TASK BRIEF:
A complete copy of the entries, exactly as written, is the expected result.
--------------------------------
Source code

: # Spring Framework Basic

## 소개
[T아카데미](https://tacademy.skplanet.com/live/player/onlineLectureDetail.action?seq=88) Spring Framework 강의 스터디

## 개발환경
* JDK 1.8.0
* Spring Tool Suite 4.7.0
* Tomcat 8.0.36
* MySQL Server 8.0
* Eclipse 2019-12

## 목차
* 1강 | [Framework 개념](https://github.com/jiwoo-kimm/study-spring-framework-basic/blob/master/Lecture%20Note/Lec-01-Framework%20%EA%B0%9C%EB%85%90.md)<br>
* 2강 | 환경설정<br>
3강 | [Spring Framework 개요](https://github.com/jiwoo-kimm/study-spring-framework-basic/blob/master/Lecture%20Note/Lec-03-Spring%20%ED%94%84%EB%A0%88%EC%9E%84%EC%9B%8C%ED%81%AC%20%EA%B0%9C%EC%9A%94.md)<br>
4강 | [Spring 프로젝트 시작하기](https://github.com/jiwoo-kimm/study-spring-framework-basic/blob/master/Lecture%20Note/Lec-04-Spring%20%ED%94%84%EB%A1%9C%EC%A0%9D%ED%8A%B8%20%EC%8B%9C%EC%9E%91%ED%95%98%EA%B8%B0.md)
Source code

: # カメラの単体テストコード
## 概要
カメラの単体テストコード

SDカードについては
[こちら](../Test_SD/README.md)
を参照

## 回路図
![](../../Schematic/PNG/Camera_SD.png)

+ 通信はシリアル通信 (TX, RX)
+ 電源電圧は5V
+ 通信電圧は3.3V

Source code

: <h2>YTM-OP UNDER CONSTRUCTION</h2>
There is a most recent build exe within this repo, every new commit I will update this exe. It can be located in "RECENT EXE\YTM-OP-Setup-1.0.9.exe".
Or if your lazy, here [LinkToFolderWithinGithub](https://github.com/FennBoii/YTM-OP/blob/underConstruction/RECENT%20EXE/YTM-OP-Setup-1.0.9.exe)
--------------------------------
EXERCISE ANSWER:
Source code

: # Spring Framework Basic

## 소개
[T아카데미](https://tacademy.skplanet.com/live/player/onlineLectureDetail.action?seq=88) Spring Framework 강의 스터디

## 개발환경
* JDK 1.8.0
* Spring Tool Suite 4.7.0
* Tomcat 8.0.36
* MySQL Server 8.0
* Eclipse 2019-12

## 목차
* 1강 | [Framework 개념](https://github.com/jiwoo-kimm/study-spring-framework-basic/blob/master/Lecture%20Note/Lec-01-Framework%20%EA%B0%9C%EB%85%90.md)<br>
* 2강 | 환경설정<br>
3강 | [Spring Framework 개요](https://github.com/jiwoo-kimm/study-spring-framework-basic/blob/master/Lecture%20Note/Lec-03-Spring%20%ED%94%84%EB%A0%88%EC%9E%84%EC%9B%8C%ED%81%AC%20%EA%B0%9C%EC%9A%94.md)<br>
4강 | [Spring 프로젝트 시작하기](https://github.com/jiwoo-kimm/study-spring-framework-basic/blob/master/Lecture%20Note/Lec-04-Spring%20%ED%94%84%EB%A1%9C%EC%A0%9D%ED%8A%B8%20%EC%8B%9C%EC%9E%91%ED%95%98%EA%B8%B0.md)
Source code

: # カメラの単体テストコード
## 概要
カメラの単体テストコード

SDカードについては
[こちら](../Test_SD/README.md)
を参照

## 回路図
![](../../Schematic/PNG/Camera_SD.png)

+ 通信はシリアル通信 (TX, RX)
+ 電源電圧は5V
+ 通信電圧は3.3V

Source code

: <h2>YTM-OP UNDER CONSTRUCTION</h2>
There is a most recent build exe within this repo, every new commit I will update this exe. It can be located in "RECENT EXE\YTM-OP-Setup-1.0.9.exe".
Or if your lazy, here [LinkToFolderWithinGithub](https://github.com/FennBoii/YTM-OP/blob/underConstruction/RECENT%20EXE/YTM-OP-Setup-1.0.9.exe)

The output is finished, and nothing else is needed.